#### YOUR GOAL
This exercise asks for a copy of each line in the records below with the word "adresse" in it.

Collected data
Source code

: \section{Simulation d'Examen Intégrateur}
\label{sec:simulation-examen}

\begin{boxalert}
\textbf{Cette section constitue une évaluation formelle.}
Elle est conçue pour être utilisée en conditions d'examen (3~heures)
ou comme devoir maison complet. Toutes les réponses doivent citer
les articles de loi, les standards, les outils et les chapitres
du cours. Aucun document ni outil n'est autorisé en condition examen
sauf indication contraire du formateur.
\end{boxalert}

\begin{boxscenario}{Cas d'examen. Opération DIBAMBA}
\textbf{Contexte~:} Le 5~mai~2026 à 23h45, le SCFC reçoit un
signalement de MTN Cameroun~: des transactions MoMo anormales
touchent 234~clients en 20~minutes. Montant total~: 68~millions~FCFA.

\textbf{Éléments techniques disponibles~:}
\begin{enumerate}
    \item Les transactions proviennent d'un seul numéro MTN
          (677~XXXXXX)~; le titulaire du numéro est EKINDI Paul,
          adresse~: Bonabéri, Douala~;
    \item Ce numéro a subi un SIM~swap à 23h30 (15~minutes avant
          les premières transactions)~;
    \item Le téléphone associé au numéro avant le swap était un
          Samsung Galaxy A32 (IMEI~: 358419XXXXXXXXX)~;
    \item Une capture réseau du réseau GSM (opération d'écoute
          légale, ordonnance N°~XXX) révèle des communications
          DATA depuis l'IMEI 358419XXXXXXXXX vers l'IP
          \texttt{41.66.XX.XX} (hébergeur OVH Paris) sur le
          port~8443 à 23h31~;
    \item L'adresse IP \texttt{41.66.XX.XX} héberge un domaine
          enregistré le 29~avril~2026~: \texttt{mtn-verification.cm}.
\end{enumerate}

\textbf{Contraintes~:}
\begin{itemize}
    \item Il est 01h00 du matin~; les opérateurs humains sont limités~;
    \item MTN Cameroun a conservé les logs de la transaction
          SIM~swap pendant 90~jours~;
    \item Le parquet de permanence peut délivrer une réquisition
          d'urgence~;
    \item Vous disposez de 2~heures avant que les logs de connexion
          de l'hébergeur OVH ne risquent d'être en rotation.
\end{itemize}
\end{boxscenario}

#### ANSWER SPACE
          adresse~: Bonabéri, Douala~;
    \item L'adresse IP \texttt{41.66.XX.XX} héberge un domaine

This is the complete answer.